ZDNet recently said, "Gartner predicts that by 2008, more than 60 percent of enterprises will use SOA as a "guiding principle" when creating mission-critical applications and processes."
A huge demand exists for the development and implementation of SOAs. So if SOA is not just about the products and standards that help realize it, for example through Web services, then what additional elements do you need to realize a SOA? Service-oriented modeling requires additional activities and artifacts that are not found in traditional object-oriented analysis and design (OOAD). The article “Elements of Service-oriented Analysis and Design" describes an initial set of reasons why you need more than OOAD. It also describes how business process management or enterprise architecture (EA) and OOAD are inadequate means of conducting analysis and design. Also, in the IBM Redbook entitled “Patterns: Service-Oriented Architecture and Web Services", I illustrate the major activities of this service-oriented modeling approach.

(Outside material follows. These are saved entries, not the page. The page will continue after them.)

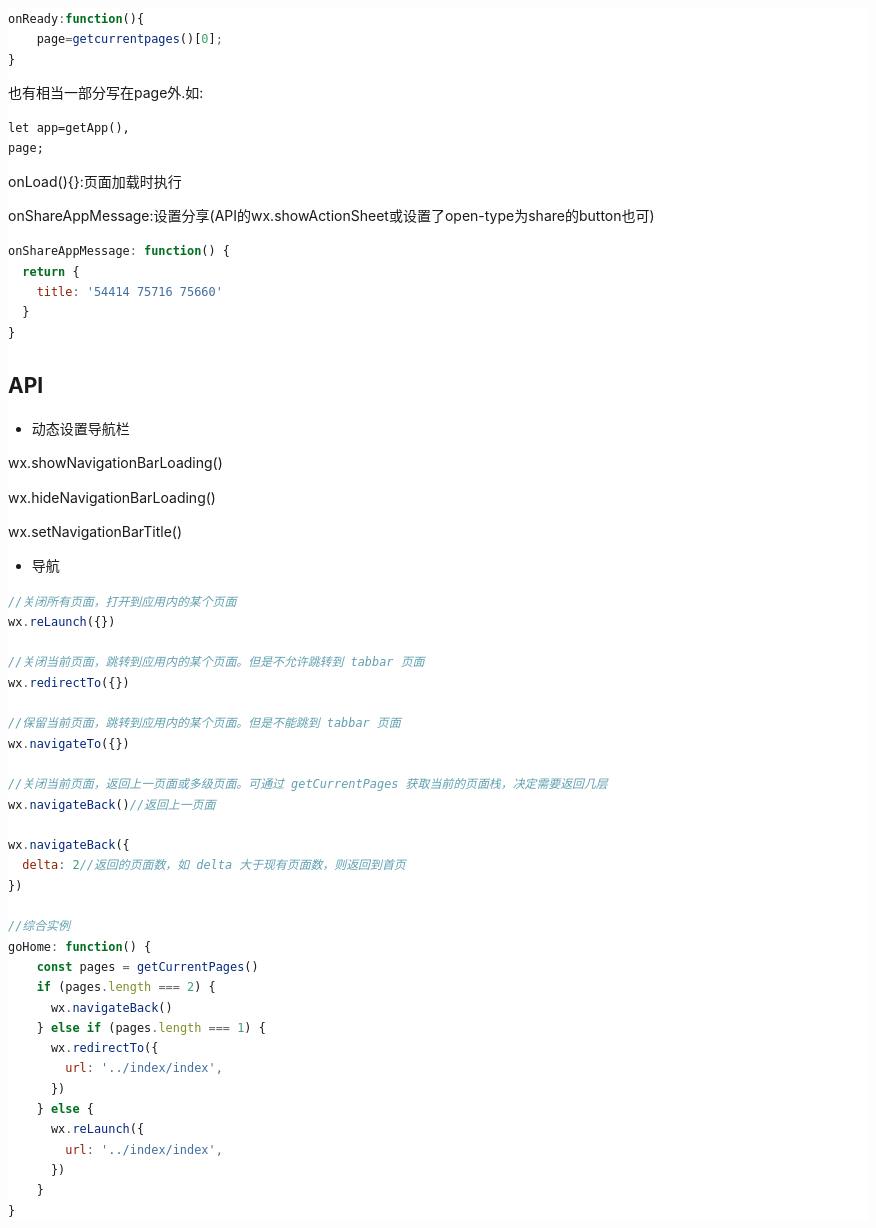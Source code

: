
 ```js
onReady:function(){
    page=getcurrentpages()[0];
}
```

也有相当一部分写在page外.如:

```html
let app=getApp(),
page;
```

onLoad(){}:页面加载时执行

onShareAppMessage:设置分享(API的wx.showActionSheet或设置了open-type为share的button也可)

```js
onShareAppMessage: function() {
  return {
    title: '54414 75716 75660'
  }
}
```

## API

- 动态设置导航栏

wx.showNavigationBarLoading()

wx.hideNavigationBarLoading()

wx.setNavigationBarTitle()

- 导航

```js
//关闭所有页面，打开到应用内的某个页面
wx.reLaunch({})

//关闭当前页面，跳转到应用内的某个页面。但是不允许跳转到 tabbar 页面
wx.redirectTo({})

//保留当前页面，跳转到应用内的某个页面。但是不能跳到 tabbar 页面
wx.navigateTo({})

//关闭当前页面，返回上一页面或多级页面。可通过 getCurrentPages 获取当前的页面栈，决定需要返回几层
wx.navigateBack()//返回上一页面

wx.navigateBack({
  delta: 2//返回的页面数，如 delta 大于现有页面数，则返回到首页
})

//综合实例
goHome: function() {
    const pages = getCurrentPages()    
    if (pages.length === 2) {
      wx.navigateBack()
    } else if (pages.length === 1) {
      wx.redirectTo({
        url: '../index/index',
      })
    } else {
      wx.reLaunch({
        url: '../index/index',
      })
    }
}
```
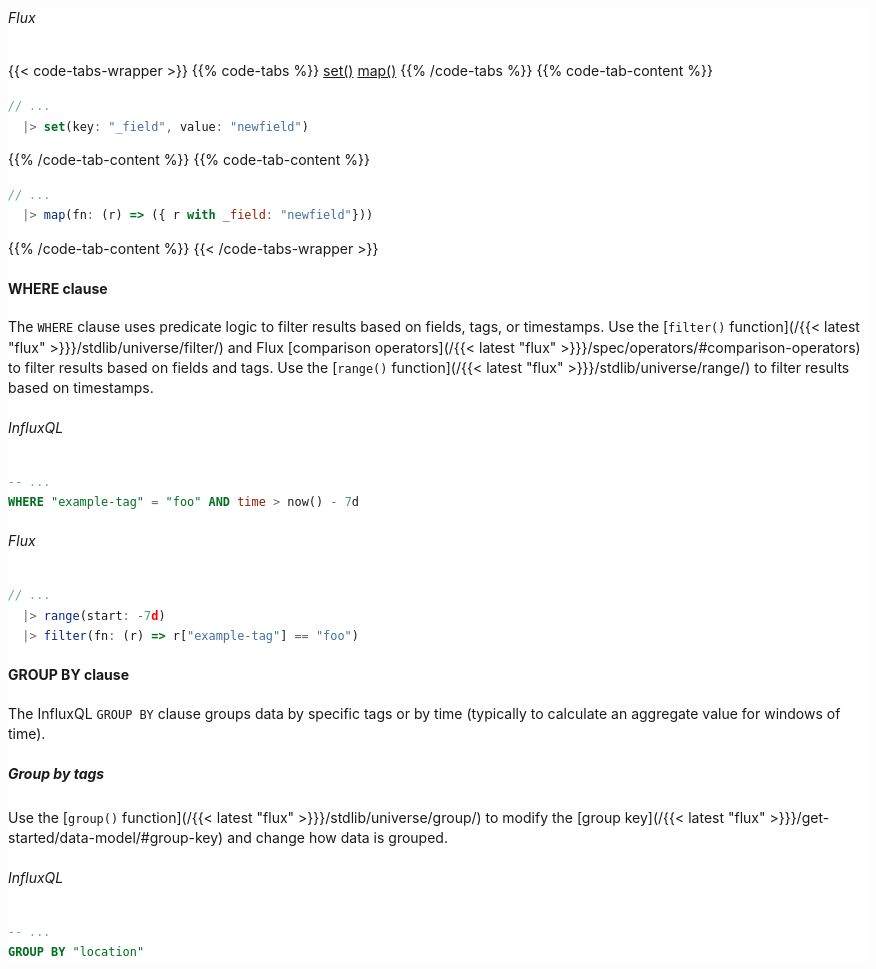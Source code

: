 ###### Flux
{{< code-tabs-wrapper >}}
{{% code-tabs %}}
[set()](#)
[map()](#)
{{% /code-tabs %}}
{{% code-tab-content %}}
```js
// ...
  |> set(key: "_field", value: "newfield")
```
{{% /code-tab-content %}}
{{% code-tab-content %}}
```js
// ...
  |> map(fn: (r) => ({ r with _field: "newfield"}))
```
{{% /code-tab-content %}}
{{< /code-tabs-wrapper >}}

#### WHERE clause
The `WHERE` clause uses predicate logic to filter results based on fields, tags, or timestamps.
Use the [`filter()` function](/{{< latest "flux" >}}}/stdlib/universe/filter/)
and Flux [comparison operators](/{{< latest "flux" >}}}/spec/operators/#comparison-operators)
to filter results based on fields and tags.
Use the [`range()` function](/{{< latest "flux" >}}}/stdlib/universe/range/) to filter results based on timestamps.

###### InfluxQL
```sql
-- ...
WHERE "example-tag" = "foo" AND time > now() - 7d
```

###### Flux
```js
// ...
  |> range(start: -7d)
  |> filter(fn: (r) => r["example-tag"] == "foo")
```

#### GROUP BY clause
The InfluxQL `GROUP BY` clause groups data by specific tags or by time (typically to calculate an aggregate value for windows of time).

##### Group by tags
Use the [`group()` function](/{{< latest "flux" >}}}/stdlib/universe/group/)
to modify the [group key](/{{< latest "flux" >}}}/get-started/data-model/#group-key)
and change how data is grouped.

###### InfluxQL
```sql
-- ...
GROUP BY "location"
```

However, additional important considerations exist that you need to take into account. For one thing, current OOAD methods do not address the three key elements of a SOA: services, flows, and components realizing services. You also need to be able to explicitly address the techniques and processes required for the identification, specification and realization of services, their flows and composition, as well as the enterprise-scale components needed to realize and ensure the quality of services required.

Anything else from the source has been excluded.